Yo publiqué por primera vez muy tarde y tengo la impresión de que mis tres novelas hasta hoy han sido juegos literarios. Me he divertido mucho escribiéndolas; las he redactado y corregido en apenas un año; de todas me he sentido satisfecho. ¿Será lo mío autocomplacencia…? Ahora me lo pregunto cuando me está costando tanto terminar la cuarta, a la cual le he dado muchas vueltas; he tirado ya muchas páginas; me he cuestionado… Todavía me esperan largos meses de “placentero” esfuerzo, y seguro que también de vacilaciones.

En la página 206 de Ropa de casa terminan las reflexiones del autor sobre el arte novelesco con una pregunta: ¿Y cómo hacer para alcanzar cuanto antes la ansiada madurez? Se respondió entonces que debía viajar; y comienza, hasta el final del libro en la página 297, el relato de sus viajes de aquel entonces; continúan también las semblanzas de amigos, los cambios de domicilio; para concluir con la muerte trágica de Chusé Izuel, el malogrado amigo de Félix Romeo, acaecida en Barcelona en febrero de 1992.

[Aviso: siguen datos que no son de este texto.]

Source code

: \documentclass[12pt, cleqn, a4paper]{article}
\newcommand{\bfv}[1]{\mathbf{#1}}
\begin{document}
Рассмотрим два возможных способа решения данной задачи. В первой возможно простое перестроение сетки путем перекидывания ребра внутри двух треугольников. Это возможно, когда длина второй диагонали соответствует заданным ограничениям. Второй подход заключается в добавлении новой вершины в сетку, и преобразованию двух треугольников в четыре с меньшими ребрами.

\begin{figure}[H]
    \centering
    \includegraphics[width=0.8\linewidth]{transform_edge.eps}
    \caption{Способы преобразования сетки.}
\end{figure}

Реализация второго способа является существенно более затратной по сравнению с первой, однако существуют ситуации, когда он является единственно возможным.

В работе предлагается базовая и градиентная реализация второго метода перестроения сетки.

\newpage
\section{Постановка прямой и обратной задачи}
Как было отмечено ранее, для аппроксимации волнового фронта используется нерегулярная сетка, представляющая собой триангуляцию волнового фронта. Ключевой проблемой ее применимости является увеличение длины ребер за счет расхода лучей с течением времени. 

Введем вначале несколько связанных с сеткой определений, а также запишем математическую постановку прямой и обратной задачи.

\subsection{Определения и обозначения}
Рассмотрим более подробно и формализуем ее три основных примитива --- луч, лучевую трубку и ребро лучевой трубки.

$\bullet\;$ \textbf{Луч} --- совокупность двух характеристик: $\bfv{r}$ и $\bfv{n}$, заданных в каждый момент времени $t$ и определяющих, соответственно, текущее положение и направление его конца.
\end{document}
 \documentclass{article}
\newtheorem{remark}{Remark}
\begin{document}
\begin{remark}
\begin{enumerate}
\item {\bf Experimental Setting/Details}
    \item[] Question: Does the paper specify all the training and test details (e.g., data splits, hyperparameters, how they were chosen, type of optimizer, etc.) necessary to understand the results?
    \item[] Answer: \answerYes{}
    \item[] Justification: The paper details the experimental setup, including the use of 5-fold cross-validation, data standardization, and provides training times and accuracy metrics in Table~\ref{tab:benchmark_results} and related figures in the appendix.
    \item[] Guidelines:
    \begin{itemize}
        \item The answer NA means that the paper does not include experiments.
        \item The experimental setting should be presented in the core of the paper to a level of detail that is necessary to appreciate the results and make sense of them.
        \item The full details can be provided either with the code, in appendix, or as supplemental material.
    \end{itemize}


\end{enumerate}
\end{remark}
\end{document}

No cita el autor su siguiente novela, la poco conocida Nuevo plano de la ciudad secreta, publicada por Anagrama dos meses antes de la muerte de Chuse. Las palabras de Javier Marías en las páginas 201 a 202 quedan como suspendidas en el aire, otorgan misterio al relato porque el autor ya no vuelve sobre ellas. Esas mismas palabras, vistas desde el presente, casi parecen un oráculo a la vista de las grandes novelas de Ignacio que vendrían después de cerrar la última página de Ropa de casa.